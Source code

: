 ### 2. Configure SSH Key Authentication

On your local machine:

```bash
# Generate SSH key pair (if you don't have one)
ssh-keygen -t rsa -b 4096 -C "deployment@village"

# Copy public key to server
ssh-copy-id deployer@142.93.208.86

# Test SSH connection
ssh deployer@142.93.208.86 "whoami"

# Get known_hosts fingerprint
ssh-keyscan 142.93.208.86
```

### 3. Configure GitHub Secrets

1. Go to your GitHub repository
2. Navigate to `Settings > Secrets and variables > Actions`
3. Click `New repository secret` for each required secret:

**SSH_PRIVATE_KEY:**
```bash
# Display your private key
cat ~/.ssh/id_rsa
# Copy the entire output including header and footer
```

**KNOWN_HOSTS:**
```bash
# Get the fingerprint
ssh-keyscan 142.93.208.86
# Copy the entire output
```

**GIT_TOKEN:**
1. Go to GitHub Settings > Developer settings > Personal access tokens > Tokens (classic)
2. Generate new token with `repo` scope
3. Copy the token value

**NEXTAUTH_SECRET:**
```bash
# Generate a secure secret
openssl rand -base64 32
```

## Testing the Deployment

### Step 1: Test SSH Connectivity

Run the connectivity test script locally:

----------

- [Assignment]:
Exactly those lines that run from the start of the listing to the line containing "for each required" should be output, and no others.

- [Task response]:
Source code

: ### 2. Configure SSH Key Authentication

On your local machine:

```bash
# Generate SSH key pair (if you don't have one)
ssh-keygen -t rsa -b 4096 -C "deployment@village"

# Copy public key to server
ssh-copy-id deployer@142.93.208.86

# Test SSH connection
ssh deployer@142.93.208.86 "whoami"

# Get known_hosts fingerprint
ssh-keyscan 142.93.208.86
```

### 3. Configure GitHub Secrets

1. Go to your GitHub repository
2. Navigate to `Settings > Secrets and variables > Actions`
3. Click `New repository secret` for each required secret:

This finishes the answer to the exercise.